The closing of the prospectus offering of receipts is expected to occur prior to the open on Monday, Oct. 23, 2006. In anticipation of such closing, the receipts will be listed at 5:01 p.m. on Friday, Oct. 20, 2006, and, subject to the occurrence of the closing of the offering, will be posted for trading at the open on Monday, Oct. 23, 2006.
Receipt symbol: BLE.R
Receipt Cusip No.: 09578T 12 5
Designated market-maker: TD Securities Inc.
Transfer agent and registrar: Equity Transfer & Trust Company at its principal office in Toronto
Other markets: None
Each receipt entitles the holder thereof to receive one Blue Pearl common share and one-half of one Blue Pearl common share purchase warrant, without payment of additional consideration, upon satisfaction of the escrow release conditions (as defined in the prospectus), including closing of the acquisition by Blue Pearl of Thompson Creek Metals Co. and all of the conditions contained in the Thompson Creek acquisition agreement (as defined in the prospectus).
Each whole warrant will entitle the holder to purchase one common share at a price of $9 per share at any time prior to 5 p.m. (Toronto time) on the date that is five years after the closing of the offering. The Toronto Stock Exchange has conditionally approved for listing the warrants underlying the receipts subject to meeting all the requirements of the TSX. The TSX will issue a further bulletin if and when the warrants are issued announcing the commencement of trading of the warrants.
The receipts will be represented by one or more global securities to be registered in the name of the Canadian Depository for Securities (CDS) or its nominee. Beneficial interest in the global securities representing the receipts will be shown on, and transfers thereof will be effected only through, records maintained by the CDS and its participants.

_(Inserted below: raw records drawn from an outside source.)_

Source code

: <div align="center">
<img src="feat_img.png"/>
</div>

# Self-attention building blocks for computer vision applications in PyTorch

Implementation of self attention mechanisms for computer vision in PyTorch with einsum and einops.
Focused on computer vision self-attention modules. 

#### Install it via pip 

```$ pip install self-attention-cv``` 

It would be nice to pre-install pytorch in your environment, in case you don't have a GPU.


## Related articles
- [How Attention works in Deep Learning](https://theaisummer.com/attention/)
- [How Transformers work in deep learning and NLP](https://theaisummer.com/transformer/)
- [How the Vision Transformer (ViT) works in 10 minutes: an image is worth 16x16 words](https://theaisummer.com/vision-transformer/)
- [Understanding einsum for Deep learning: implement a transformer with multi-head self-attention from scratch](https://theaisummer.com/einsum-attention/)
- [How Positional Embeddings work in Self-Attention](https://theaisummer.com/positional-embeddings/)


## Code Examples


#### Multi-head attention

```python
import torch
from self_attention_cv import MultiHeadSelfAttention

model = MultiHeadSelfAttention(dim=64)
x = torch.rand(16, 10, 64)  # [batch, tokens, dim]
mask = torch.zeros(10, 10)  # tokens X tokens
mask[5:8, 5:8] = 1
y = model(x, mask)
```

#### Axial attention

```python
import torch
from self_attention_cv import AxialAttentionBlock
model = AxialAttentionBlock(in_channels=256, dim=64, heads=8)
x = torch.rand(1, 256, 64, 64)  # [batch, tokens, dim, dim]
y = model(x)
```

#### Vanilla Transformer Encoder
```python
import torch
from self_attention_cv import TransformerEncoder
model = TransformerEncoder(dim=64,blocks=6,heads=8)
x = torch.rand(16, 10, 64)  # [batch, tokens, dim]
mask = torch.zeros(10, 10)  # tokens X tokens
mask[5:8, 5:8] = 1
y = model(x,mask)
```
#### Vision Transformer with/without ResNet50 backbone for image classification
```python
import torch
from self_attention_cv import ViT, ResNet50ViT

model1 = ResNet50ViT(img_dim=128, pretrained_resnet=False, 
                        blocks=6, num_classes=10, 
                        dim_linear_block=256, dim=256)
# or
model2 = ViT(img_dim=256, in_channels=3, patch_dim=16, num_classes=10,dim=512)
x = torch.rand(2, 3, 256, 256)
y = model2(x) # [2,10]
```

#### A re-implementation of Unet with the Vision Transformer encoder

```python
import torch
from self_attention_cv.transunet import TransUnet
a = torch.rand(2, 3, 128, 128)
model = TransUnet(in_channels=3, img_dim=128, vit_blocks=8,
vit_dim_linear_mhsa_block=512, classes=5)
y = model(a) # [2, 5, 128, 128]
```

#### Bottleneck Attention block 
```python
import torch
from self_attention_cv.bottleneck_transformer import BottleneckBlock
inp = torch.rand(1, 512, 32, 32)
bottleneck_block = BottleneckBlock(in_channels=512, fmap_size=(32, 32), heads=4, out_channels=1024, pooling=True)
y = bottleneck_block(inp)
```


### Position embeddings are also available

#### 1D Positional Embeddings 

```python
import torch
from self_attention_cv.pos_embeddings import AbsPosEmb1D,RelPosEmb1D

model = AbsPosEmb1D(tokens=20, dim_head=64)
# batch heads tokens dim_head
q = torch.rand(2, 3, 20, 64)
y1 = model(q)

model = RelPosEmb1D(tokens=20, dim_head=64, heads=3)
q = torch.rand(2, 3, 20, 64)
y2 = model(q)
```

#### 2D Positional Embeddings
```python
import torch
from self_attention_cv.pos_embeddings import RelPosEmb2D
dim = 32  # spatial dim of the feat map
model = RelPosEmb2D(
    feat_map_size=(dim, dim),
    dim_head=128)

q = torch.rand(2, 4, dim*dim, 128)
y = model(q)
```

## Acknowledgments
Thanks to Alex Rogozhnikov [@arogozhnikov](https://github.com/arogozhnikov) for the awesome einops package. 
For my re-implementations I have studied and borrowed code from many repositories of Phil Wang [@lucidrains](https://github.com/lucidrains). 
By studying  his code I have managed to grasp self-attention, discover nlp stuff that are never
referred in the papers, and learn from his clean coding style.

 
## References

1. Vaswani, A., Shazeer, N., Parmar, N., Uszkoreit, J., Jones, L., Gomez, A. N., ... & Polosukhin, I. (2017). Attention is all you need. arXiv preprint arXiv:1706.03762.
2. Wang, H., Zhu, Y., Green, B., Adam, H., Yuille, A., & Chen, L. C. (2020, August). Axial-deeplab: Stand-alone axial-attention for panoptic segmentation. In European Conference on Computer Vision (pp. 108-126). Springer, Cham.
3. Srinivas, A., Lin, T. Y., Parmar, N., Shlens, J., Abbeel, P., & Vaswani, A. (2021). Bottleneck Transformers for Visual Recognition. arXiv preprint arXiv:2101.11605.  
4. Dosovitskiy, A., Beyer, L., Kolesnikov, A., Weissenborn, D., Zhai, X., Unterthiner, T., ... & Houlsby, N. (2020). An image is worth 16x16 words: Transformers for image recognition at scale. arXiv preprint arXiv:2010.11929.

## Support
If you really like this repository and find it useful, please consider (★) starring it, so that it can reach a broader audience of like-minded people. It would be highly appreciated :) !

If any of the escrow release conditions are not satisfied on or before 5 p.m. (Toronto time) on Nov. 30, 2006, or if Thompson Creek acquisition agreement is terminated prior to such time, holders of receipts shall be entitled to receive, commencing on the third business day following the termination time, for each receipt held, an amount equal to the full subscription price thereof and their pro rata portion of interest or other income thereon (less applicable withholding tax, if any). The receipts will be listed and posted for trading until the earlier of the satisfaction of the escrow release conditions, or the termination time or such other date as may be determined by the TSX. A trader note will be issued by the TSX confirming terms of either:
the satisfaction of the escrow release conditions and the commencement of trading of the warrants; or the termination time, and the subsequent delisting of the receipts.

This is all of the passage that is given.